Thereafter, proceedings were issued and served upon SFS.  SFS defended the claim on grounds that limitation had expired.  It alleged that Mr Shore had known from 1997 of the nature and inherent risks of the products he was buying.

During the course of the litigation Mr Shore attended a number of conferences with Irwin Mitchell and Counsel during which the issue of limitation was raised. Mr Shore was advised that in order to rely on Section 14A, it would be necessary to show a relevant date of knowledge no earlier than late 2002. In August 2006 Irwin Mitchell advised Mr Shore that his prospects of success were 60-65%.

The trial ran from 10 to 20 July 2007, prior to that Irwin Mitchell had also instructed Leading Counsel, Michael Joole QC, who also considered the limitation arguments.  Judgment was handed down by Beatson J on 8 November 2007.  The Judge held that Mr Shore had suffered loss when annuity rates fell in 1999, and could not rely on Section 14A as he had requisite knowledge before September 2002.  An appeal was dismissed by the Court of Appeal.

Following the appeal, Mr Shore was unable to pay his liability for adverse costs and was made bankrupt.  The Trustees in Bankruptcy brought a claim against Irwin Mitchell, which alleged that Irwin Mitchell ought to have advised Mr Shore that the claim was doomed to fail.  Had such advice been given, Mr Shore would not have pursued the claim, or would have accepted one of the low offers made by SFS.


In his judgment, HHJ Cooke rejected Mr Shore's witness evidence that he had not been advised as to the significant risk on the limitation issue.  He also did not accept that Mr Shore's case against SFS had been hopeless, or was so weak that Irwin Mitchell ought to have advised Mr Shore to accept the very low offers in settlement from SFS.

The judge accepted that it was appropriate for Irwin Mitchell to rely on the advice of well-respected, competetent and specialist Counsel, whose advice Mr Shore had received in conference, and that Irwin Mitchell was not negligent for failing to advise that Counsel's views were wrong.  The Judge concluded that Mr Shore had known what the risks were, having been advised of them in conferences with Counsel and otherwise, and had decided to pursue the claim on his own assessment of the balance of risk and reward.


The judgment should provide some comfort to solicitors who obtain, and rely on, specialist Counsel's advice as to specific issues such as limitation, particularly where such advice is given to a client in conference.  However, it is also a reminder that solicitors are not entitled to abdicate responsibility to Counsel but must exercise their own judgement.
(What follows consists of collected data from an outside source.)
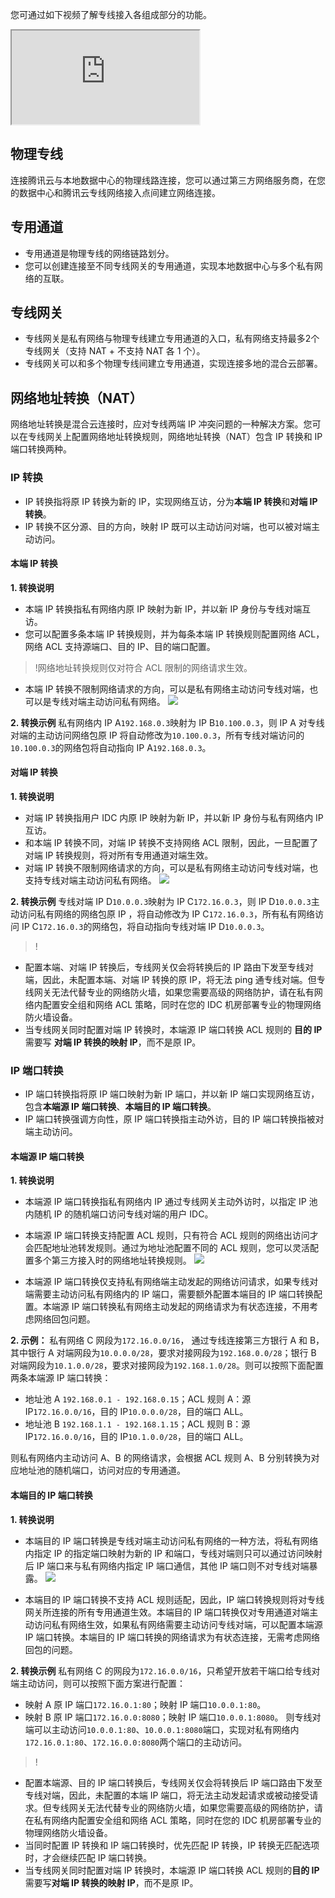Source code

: 您可通过如下视频了解专线接入各组成部分的功能。
<div class="doc-video-mod"><iframe src="https://cloud.tencent.com/edu/learning/quick-play/1670-12009?source=gw.doc.media&withPoster=1&notip=1"></iframe></div>

## 物理专线
连接腾讯云与本地数据中心的物理线路连接，您可以通过第三方网络服务商，在您的数据中心和腾讯云专线网络接入点间建立网络连接。
## 专用通道
- 专用通道是物理专线的网络链路划分。
- 您可以创建连接至不同专线网关的专用通道，实现本地数据中心与多个私有网络的互联。

## 专线网关
- 专线网关是私有网络与物理专线建立专用通道的入口，私有网络支持最多2个专线网关（支持 NAT + 不支持 NAT 各 1 个）。
- 专线网关可以和多个物理专线间建立专用通道，实现连接多地的混合云部署。

## 网络地址转换（NAT）
网络地址转换是混合云连接时，应对专线两端 IP 冲突问题的一种解决方案。您可以在专线网关上配置网络地址转换规则，网络地址转换（NAT）包含 IP 转换和 IP 端口转换两种。
### IP 转换
- IP 转换指将原 IP 转换为新的 IP，实现网络互访，分为**本端 IP 转换**和**对端 IP 转换**。
- IP 转换不区分源、目的方向，映射 IP 既可以主动访问对端，也可以被对端主动访问。

#### 本端 IP 转换
**1. 转换说明**
 - 本端 IP 转换指私有网络内原 IP 映射为新 IP，并以新 IP 身份与专线对端互访。
 - 您可以配置多条本端 IP 转换规则，并为每条本端 IP 转换规则配置网络 ACL，网络 ACL 支持源端口、目的 IP、目的端口配置。
>!网络地址转换规则仅对符合 ACL 限制的网络请求生效。
 - 本端 IP 转换不限制网络请求的方向，可以是私有网络主动访问专线对端，也可以是专线对端主动访问私有网络。
![](https://main.qcloudimg.com/raw/77f940ecea61658b36d9e7aeebda3ecb.png)

**2. 转换示例**
私有网络内 IP A`192.168.0.3`映射为 IP B`10.100.0.3`，则 IP A 对专线对端的主动访问网络包原 IP 将自动修改为`10.100.0.3`，所有专线对端访问的`10.100.0.3`的网络包将自动指向 IP A`192.168.0.3`。

#### 对端 IP 转换
**1. 转换说明**
 - 对端 IP 转换指用户 IDC 内原 IP 映射为新 IP，并以新 IP 身份与私有网络内 IP 互访。
 - 和本端 IP 转换不同，对端 IP 转换不支持网络 ACL 限制，因此，一旦配置了对端 IP 转换规则，将对所有专用通道对端生效。
 - 对端 IP 转换不限制网络请求的方向，可以是私有网络主动访问专线对端，也支持专线对端主动访问私有网络。
 ![](https://main.qcloudimg.com/raw/461790e7eff146ac46aabec4ec4ebb31.png)

**2. 转换示例**
专线对端 IP D`10.0.0.3`映射为 IP C`172.16.0.3`，则 IP D`10.0.0.3`主动访问私有网络的网络包原 IP ，将自动修改为 IP C`172.16.0.3`，所有私有网络访问 IP C`172.16.0.3`的网络包，将自动指向专线对端 IP D`10.0.0.3`。

>!
- 配置本端、对端 IP 转换后，专线网关仅会将转换后的 IP 路由下发至专线对端，因此，未配置本端、对端 IP 转换的原 IP，将无法 ping 通专线对端。但专线网关无法代替专业的网络防火墙，如果您需要高级的网络防护，请在私有网络内配置安全组和网络 ACL 策略，同时在您的 IDC 机房部署专业的物理网络防火墙设备。
- 当专线网关同时配置对端 IP 转换时，本端源 IP 端口转换 ACL 规则的 **目的 IP** 需要写 **对端 IP 转换的映射 IP**，而不是原 IP。

### IP 端口转换
- IP 端口转换指将原 IP 端口映射为新 IP 端口，并以新 IP 端口实现网络互访，包含**本端源 IP 端口转换**、**本端目的 IP 端口转换**。
- IP 端口转换强调方向性，原 IP 端口转换指主动外访，目的 IP 端口转换指被对端主动访问。

#### 本端源 IP 端口转换
**1. 转换说明**
 - 本端源 IP 端口转换指私有网络内 IP 通过专线网关主动外访时，以指定 IP 池内随机 IP 的随机端口访问专线对端的用户 IDC。
 - 本端源 IP 端口转换支持配置 ACL 规则，只有符合 ACL 规则的网络出访问才会匹配地址池转发规则。通过为地址池配置不同的 ACL 规则，您可以灵活配置多个第三方接入时的网络地址转换规则。
![](https://main.qcloudimg.com/raw/236a2f1417f75ec8c1cbe0d8c2335129.png)

- 本端源 IP 端口转换仅支持私有网络端主动发起的网络访问请求，如果专线对端需要主动访问私有网络内的 IP 端口，需要额外配置本端目的 IP 端口转换配置。本端源 IP 端口转换私有网络主动发起的网络请求为有状态连接，不用考虑网络回包问题。

**2. 示例：**
私有网络 C 网段为`172.16.0.0/16`， 通过专线连接第三方银行 A 和 B，其中银行 A 对端网段为`10.0.0.0/28`，要求对接网段为`192.168.0.0/28`；银行 B 对端网段为`10.1.0.0/28`，要求对接网段为`192.168.1.0/28`。则可以按照下面配置两条本端源 IP 端口转换：
- 地址池 A `192.168.0.1 - 192.168.0.15`；ACL 规则 A：源 IP`172.16.0.0/16`，目的 IP`10.0.0.0/28`，目的端口 ALL。
- 地址池 B `192.168.1.1 - 192.168.1.15`；ACL 规则 B：源 IP`172.16.0.0/16`，目的 IP`10.1.0.0/28`，目的端口 ALL。

则私有网络内主动访问 A、B 的网络请求，会根据 ACL 规则 A、B 分别转换为对应地址池的随机端口，访问对应的专用通道。

#### 本端目的 IP 端口转换
**1. 转换说明**
 - 本端目的 IP 端口转换是专线对端主动访问私有网络的一种方法，将私有网络内指定 IP 的指定端口映射为新的 IP 和端口，专线对端则只可以通过访问映射后 IP 端口来与私有网络内指定 IP 端口通信，其他 IP 端口则不对专线对端暴露。
![](https://main.qcloudimg.com/raw/3c70c23e29e3a74baa9b67270edf3ab3.png)

 - 本端目的 IP 端口转换不支持 ACL 规则适配，因此，IP 端口转换规则将对专线网关所连接的所有专用通道生效。本端目的 IP 端口转换仅对专用通道对端主动访问私有网络生效，如果私有网络需要主动访问专线对端，可以配置本端源 IP 端口转换。本端目的 IP 端口转换的网络请求为有状态连接，无需考虑网络回包的问题。

**2. 转换示例**
私有网络 C 的网段为`172.16.0.0/16`，只希望开放若干端口给专线对端主动访问，则可以按照下面方案进行配置：
- 映射 A  原 IP 端口`172.16.0.1:80`；映射 IP 端口`10.0.0.1:80`。
- 映射 B  原 IP 端口`172.16.0.0:8080`；映射 IP 端口`10.0.0.1:8080`。
则专线对端可以主动访问`10.0.0.1:80`、`10.0.0.1:8080`端口，实现对私有网络内`172.16.0.1:80`、`172.16.0.0:8080`两个端口的主动访问。

>!
-  配置本端源、目的 IP 端口转换后，专线网关仅会将转换后 IP 端口路由下发至专线对端，因此，未配置的本端 IP 端口，将无法主动发起请求或被动接受请求。但专线网关无法代替专业的网络防火墙，如果您需要高级的网络防护，请在私有网络内配置安全组和网络 ACL 策略，同时在您的 IDC 机房部署专业的物理网络防火墙设备。
- 当同时配置 IP 转换和 IP 端口转换时，优先匹配 IP 转换，IP 转换无匹配选项时，才会继续匹配 IP 端口转换。
- 当专线网关同时配置对端 IP 转换时，本端源 IP 端口转换 ACL 规则的**目的 IP** 需要写**对端 IP 转换的映射 IP**，而不是原 IP。


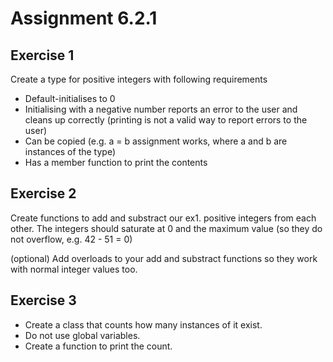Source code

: # Assignment 6.2.1

## Exercise 1

Create a type for positive integers with following requirements

- Default-initialises to 0
- Initialising with a negative number reports an error to the user and
cleans up correctly (printing is not a valid way to report errors to the user)
- Can be copied (e.g. a = b assignment works, where a and b are instances of the type)
- Has a member function to print the contents
 

## Exercise 2

Create functions to add and substract our ex1. positive integers from each
other. The integers should saturate
at 0 and the maximum value (so they do not overflow, e.g. 42 - 51 = 0)

(optional) Add overloads to your add and substract functions
so they work with normal integer values too.

 

## Exercise 3

- Create a class that counts how many instances of it exist. 
- Do not use global variables.
- Create a function to print the count.
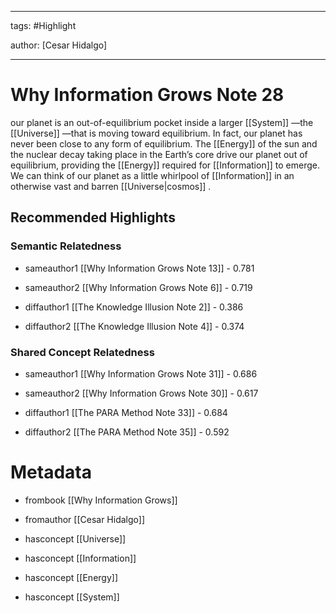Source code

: 




---

tags: #Highlight

author: [Cesar Hidalgo]

---
# Why Information Grows Note 28




our planet is an out-of-equilibrium pocket inside a larger  [[System]] —the  [[Universe]] —that is moving toward equilibrium. In fact, our planet has never been close to any form of equilibrium. The  [[Energy]]  of the sun and the nuclear decay taking place in the Earth’s core drive our planet out of equilibrium, providing the  [[Energy]]  required for  [[Information]]  to emerge. We can think of our planet as a little whirlpool of  [[Information]]  in an otherwise vast and barren  [[Universe|cosmos]] .


## Recommended Highlights

### Semantic Relatedness


- sameauthor1 [[Why Information Grows Note 13]] - 0.781

- sameauthor2 [[Why Information Grows Note 6]] - 0.719

- diffauthor1 [[The Knowledge Illusion Note 2]] - 0.386

- diffauthor2 [[The Knowledge Illusion Note 4]] - 0.374
### Shared Concept Relatedness


- sameauthor1 [[Why Information Grows Note 31]] - 0.686

- sameauthor2 [[Why Information Grows Note 30]] - 0.617

- diffauthor1 [[The PARA Method Note 33]] - 0.684

- diffauthor2 [[The PARA Method Note 35]] - 0.592
# Metadata


- frombook [[Why Information Grows]]

- fromauthor [[Cesar Hidalgo]]

- hasconcept [[Universe]]

- hasconcept [[Information]]

- hasconcept [[Energy]]

- hasconcept [[System]]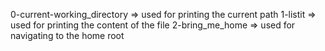 0-current-working_directory => used for printing the current path
1-listit => used for printing the content of the file
2-bring_me_home => used for navigating to the home root
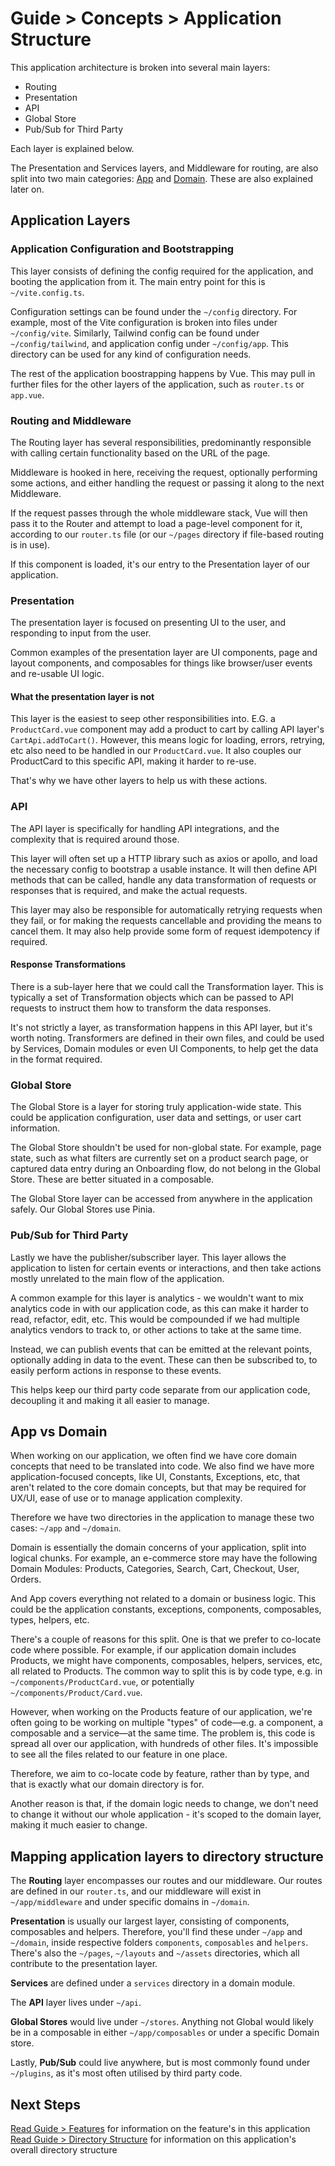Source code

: # Guide > Concepts > Application Structure

This application architecture is broken into several main layers:

- Routing
- Presentation
- API
- Global Store
- Pub/Sub for Third Party

Each layer is explained below.

The Presentation and Services layers, and Middleware for routing, are also split into two main categories: 
[App](./src/app) and [Domain](./src/domain). These are also explained later on.

## Application Layers

### Application Configuration and Bootstrapping

This layer consists of defining the config required for the application, and booting the application from it.
The main entry point for this is `~/vite.config.ts`. 

Configuration settings can be found under the `~/config` directory. For example, most of the Vite configuration is broken
into files under `~/config/vite`. Similarly, Tailwind config can be found under `~/config/tailwind`, and application config 
under `~/config/app`. This directory can be used for any kind of configuration needs.

The rest of the application boostrapping happens by Vue. This may pull in further files for the other
layers of the application, such as `router.ts` or `app.vue`.

### Routing and Middleware

The Routing layer has several responsibilities, predominantly responsible with calling certain functionality based on
the URL of the page.

Middleware is hooked in here, receiving the request, optionally performing some actions, and either handling the request or
passing it along to the next Middleware.

If the request passes through the whole middleware stack, Vue will then pass it to the Router and attempt to load
a page-level component for it, according to our `router.ts` file (or our `~/pages` directory if file-based routing is in use).

If this component is loaded, it's our entry to the Presentation layer of our application.

### Presentation

The presentation layer is focused on presenting UI to the user, and responding to input from the user.

Common examples of the presentation layer are UI components, page and layout components, and composables for things like
browser/user events and re-usable UI logic.

#### What the presentation layer is not

This layer is the easiest to seep other responsibilities into. E.G. a `ProductCard.vue` component may add a product to cart by
calling API layer's `CartApi.addToCart()`. However, this means logic for loading, errors, retrying, etc also need to be
handled in our `ProductCard.vue`. It also couples our ProductCard to this specific API, making it harder to re-use.

That's why we have other layers to help us with these actions.

### API

The API layer is specifically for handling API integrations, and the complexity that is required around those.

This layer will often set up a HTTP library such as axios or apollo, and load the necessary config to bootstrap a usable
instance. It will then define API methods that can be called, handle any data transformation of requests or responses
that is required, and make the actual requests.

This layer may also be responsible for automatically retrying requests when they fail, or for making the requests cancellable
and providing the means to cancel them. It may also help provide some form of request idempotency if required.

#### Response Transformations

There is a sub-layer here that we could call the Transformation layer. This is typically a set of Transformation objects
which can be passed to API requests to instruct them how to transform the data responses.

It's not strictly a layer, as transformation happens in this API layer, but it's worth noting. Transformers are defined
in their own files, and could be used by Services, Domain modules or even UI Components, to help get the data in the format required.

### Global Store

The Global Store is a layer for storing truly application-wide state. This could be application configuration, user data 
and settings, or user cart information.

The Global Store shouldn't be used for non-global state. For example, page state, such as what filters are currently set
on a product search page, or captured data entry during an Onboarding flow, do not belong in the Global Store. These are
better situated in a composable.

The Global Store layer can be accessed from anywhere in the application safely. Our Global Stores use Pinia.

### Pub/Sub for Third Party

Lastly we have the publisher/subscriber layer. This layer allows the application to listen for certain events
or interactions, and then take actions mostly unrelated to the main flow of the application.

A common example for this layer is analytics - we wouldn't want to mix analytics code in with our application code,
as this can make it harder to read, refactor, edit, etc. This would be compounded if we had multiple analytics vendors
to track to, or other actions to take at the same time.

Instead, we can publish events that can be emitted at the relevant points, optionally adding in data to the event. These
can then be subscribed to, to easily perform actions in response to these events.

This helps keep our third party code separate from our application code, decoupling it and making it all easier to manage.

## App vs Domain

When working on our application, we often find we have core domain concepts that need to be translated into code. We 
also find we have more application-focused concepts, like UI, Constants, Exceptions, etc, that aren't related to the core domain concepts,
but that may be required for UX/UI, ease of use or to manage application complexity.

Therefore we have two directories in the application to manage these two cases: `~/app` and `~/domain`.

Domain is essentially the domain concerns of your application, split into logical chunks. For example, an e-commerce 
store may have the following Domain Modules: Products, Categories, Search, Cart, Checkout, User, Orders.

And App covers everything not related to a domain or business logic. This could be the application constants, exceptions,
components, composables, types, helpers, etc.

There's a couple of  reasons for this split. One is that we prefer to co-locate code where possible. For example, if our application domain includes
Products, we might have components, composables, helpers, services, etc, all related to Products. The common way to split
this is by code type, e.g. in `~/components/ProductCard.vue`, or potentially `~/components/Product/Card.vue`.

However, when working on the Products feature of our application, we're often going to be working on multiple "types" of
code—e.g. a component, a composable and a service—at the same time. The problem is, this code is spread all over our application,
with hundreds of other files. It's impossible to see all the files related to our feature in one place.

Therefore, we aim to co-locate code by feature, rather than by type, and that is exactly what our domain directory is for.

Another reason is that, if the domain logic needs to change, we don't need to change it without our whole application - it's scoped
to the domain layer, making it much easier to change.

## Mapping application layers to directory structure

The **Routing** layer encompasses our routes and our middleware. Our routes are defined in our `router.ts`, and our middleware
will exist in `~/app/middleware` and under specific domains in `~/domain`.

**Presentation** is usually our largest layer, consisting of components, composables and helpers. Therefore, you'll find these
under `~/app` and `~/domain`, inside respective folders `components`, `composables` and `helpers`. There's also the
`~/pages`, `~/layouts` and `~/assets` directories, which all contribute to the presentation layer.

**Services** are defined under a `services` directory in a domain module.

The **API** layer lives under `~/api`.

**Global Stores** would live under `~/stores`. Anything not Global would likely be in a composable in either `~/app/composables`
or under a specific Domain store.

Lastly, **Pub/Sub** could live anywhere, but is most commonly found under `~/plugins`, as it's most often utilised by
third party code.

## Next Steps

[Read Guide > Features](../2.%20Features/0.%20Overview.md) for information on the feature's in this application  
[Read Guide > Directory Structure](../3.%20Directory%20Structure/0.%20Overview.md) for information on this application's
overall directory structure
The general rule is that it is more likely to be reasonable for the solicitor to rely on Counsel the more specialist the advice given (Ridehalgh v Horsefield and another [1994] 3 All E.R. 848 CA decision) and that it is only if the advice is glaringly or obviously wrong that the solicitor will be negligent for not challenging it.  Limitation is something all litigators will have knowledge of but the issues were far from clear around date of knowledge in this Irwin Mitchell case, so it is no surprise that the judge decided that it was appropriate to rely on specialist Counsel's advice.